20 September 2006

When the President makes the wrong decision

You know, Temple probably wishes it could get rid of its last two games. Just wipe them off the books, call a do-over, try again some other time when conditions are more favorable.

Of course, Temple lost its last two games 62-0. Not two games that added up to 62-0; both games had a final score of 62-0, and Temple didn’t win either of them. I bet if she could, Ann Weaver Hart would change the recorded outcome of Temple’s last two games (they lost their first game of the season to Buffalo, 9-3 in overtime. That’s not so bad in comparison).

University of Oklahoma President David L. Boren thinks that the Oklahoma loss on Saturday shouldn’t count, either. Boren sent a letter to the Pac-10 complaining about the outcome of the Oklahoma-Oregon game outlining five complains. The fourth was,
The Big 12 should request that the game should not go into the record books as a win or loss by either team in light of the level of officiating mistakes.
Of course, the Sooners lost because of two questionable calls by the officiating crew, and the Owls lost because they were completely outplayed.

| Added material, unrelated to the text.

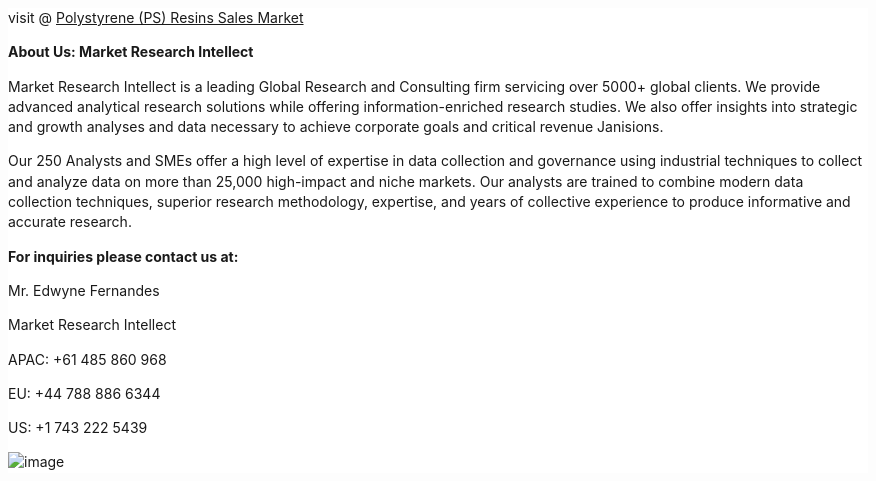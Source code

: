 visit&nbsp;@</strong>&nbsp;</span><span class="font-[700]"><a href="https://www.marketresearchintellect.com/product/global-polystyrene-ps-resins-sales-market/?utm_source=Linkedin&utm_medium=016" target="_blank" data-tracking-control-name="article-ssr-frontend-pulse_little-text-block" data-tracking-will-navigate="" data-test-link="">Polystyrene (PS) Resins Sales Market</a></span></p><p><strong><span class="font-[700]">About Us: Market Research Intellect</span></strong></p><p><span class="">Market Research Intellect is a leading Global Research and Consulting firm servicing over 5000+ global clients. We provide advanced analytical research solutions while offering information-enriched research studies.&nbsp;</span>We also offer insights into strategic and growth analyses and data necessary to achieve corporate goals and critical revenue Janisions.</p><p><span class="">Our 250 Analysts and SMEs offer a high level of expertise in data collection and governance using industrial techniques to collect and analyze data on more than 25,000 high-impact and niche markets. Our analysts are trained to combine modern data collection techniques, superior research methodology, expertise, and years of collective experience to produce informative and accurate research.</span></p><p><strong>For inquiries please contact us at:</strong></p><p>Mr. Edwyne Fernandes</p><p>Market Research Intellect</p><p>APAC: +61 485 860 968</p><p>EU: +44 788 886 6344</p><p>US: +1 743 222 5439</p>
![image](https://github.com/user-attachments/assets/828111f9-ccbe-43f7-9d95-488a2a5d7a34)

I understand that Boren and Coach Bob Stoops are upset that the outcome of the game hinged on a referee’s call. This happened to them last year against Texas Tech, and they lost that game, too. I understand them wanting to see some changes in the replay system — it turns out, the guy in the booth didn’t get to see all the angles everyone else who was watching the game got to see, so clearly there are some problems.

But I haven't seen anything -— in video of the play, shown endlessly on TV stations across America on Saturday and posted on hundreds of websites, in photos of the event, or in comments by players — that provides indisputable evidence to overturn the call(s) made on the field.

1) Did an Oregon player touch the ball before it had gone 10 yards? The footage shown repeatedly on ESPN was from approximately the 40-42 yard line, and so required a viewer to rotate the image in their head to see whether the ball had reached the 45-yard line. It probably had not, when I rotate the image in my head, but the video is not indisputable precisely because it requires this interpretation.

2) Did Oregon actually recover the ball? When the official blew the whistle, the ball was being held by an Oregon player who was under an Oklahoma player. Whether the Oregon player had possession or not, the whistle had blown, and so the ball was dead when #23 for Oklahoma recovered. This play is not reviewable. My opinion is that the whistle was blown too soon, but that’s just an opinion.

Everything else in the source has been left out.